# GTX 260 x2 vs HD 5850 vs GTX 275?



## booloo (Feb 15, 2010)

which is best for money? best performance?
if i do get the HD 5850, i will more then likely crossfire it some time down the track. Also if i got the GTX 275, i will sli sometime down the track. But atm wats the best over all?

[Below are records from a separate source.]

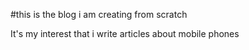 #this is the blog i am creating from scratch

It's my interest that i write articles about mobile phones
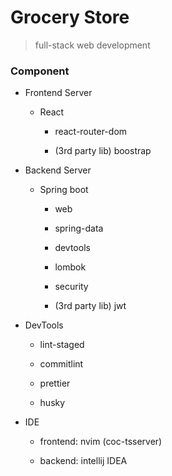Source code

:# Grocery Store

> full-stack web development

### Component

- Frontend Server

  - React

    - react-router-dom

    - (3rd party lib) boostrap

* Backend Server

  - Spring boot

    - web

    - spring-data

    - devtools

    - lombok

    - security

    - (3rd party lib) jwt

- DevTools

  - lint-staged

  - commitlint

  - prettier

  - husky

- IDE

  - frontend: nvim (coc-tsserver)

  - backend: intellij IDEA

GTX 260 x2 vs HD 5850 vs GTX 275


----------



## FATALiiTYz (Feb 15, 2010)

5850.


----------



## booloo (Feb 15, 2010)

or GTX 285. tho that is a bit more then i wont to spend


----------



## linkin (Feb 15, 2010)

5850


----------



## Shane (Feb 15, 2010)

Yeah like said,Id get the 5850 and X fire it later :good:


----------



## Gooberman (Feb 15, 2010)

More room less power used and awesome performance! 5850


----------



## lubo4444 (Feb 15, 2010)

5850 all the way!!! Plus you said you will crossfire it in the future so i'm saying definitely 5850 again!!!  It's better and DirectX 11 all the way.


----------



## joh06937 (Feb 15, 2010)

get the 5850. crossfire it later (as mentioned above). dx11 and eyefinity.


----------



## 87dtna (Feb 16, 2010)

It really depends on the prices you want to pay.  I honestly don't think the 5850 is worth what you would pay.  A gtx275 would only cost around $200 used right now, a 5850 is $300.  The 5850 is NOT 1/3 again the performance of a 275, it's about 10-15% better performance.

There is no game the gtx275 can't play at anything up to 1920x1200 and you will have no lag at all.


----------



## spynoodle (Feb 16, 2010)

First of all, are you building an entirely new computer? I ask this because you seem to be deciding over cards that you would SLI and a card that you would crossfire, and if I'm right, there isn't a motherboard that supports SLI _and_ Crossfire, so this will affect your motherboard decision too, right? Anyways, other than the motherboard thing, I would go with the 5850 if you really plan on using crossfire eventually.


----------



## Machin3 (Feb 16, 2010)

I would so trade my GTX 285 for a 5850. They are within the same price range but the 5850 is better. I almost wish I could have saved my money last year and waited.


----------



## Theblackoutow (Feb 16, 2010)

I'm glad everyone like my GPU .


----------



## kdfresh09 (Feb 16, 2010)

well just to clear info up , to spynoodle, i understand why you would ask if he is building a new pc or not, only for the fact that if he already has a motherboard he probably doesnt have the option to choose both crossfire or sli.  but if he is building a new pc then he could get a board based on the x55 chipset or similar which does support both  crossfire and sli configurations.  there are even some newer boards that have the lucid chip which allow one to use ati cards for rendering, and an nvidia card for physix.  my personal opinion would be to go with the 5850, get a board that allows you to crossfire, or use both ati and nvidia cards in randum, and expand your systme in the future on the platform.


----------



## 87dtna (Feb 16, 2010)

Almost all P55 and X58 boards (intel) support both Xfire and SLI.


----------



## spynoodle (Feb 16, 2010)

kdfresh09 said:


> well just to clear info up , to spynoodle, i understand why you would ask if he is building a new pc or not, only for the fact that if he already has a motherboard he probably doesnt have the option to choose both crossfire or sli.  but if he is building a new pc then he could get a board based on the x55 chipset or similar which does support both  crossfire and sli configurations.  there are even some newer boards that have the lucid chip which allow one to use ati cards for rendering, and an nvidia card for physix.  my personal opinion would be to go with the 5850, get a board that allows you to crossfire, or use both ati and nvidia cards in randum, and expand your systme in the future on the platform.





87dtna said:


> Almost all P55 and X58 boards (intel) support both Xfire and SLI.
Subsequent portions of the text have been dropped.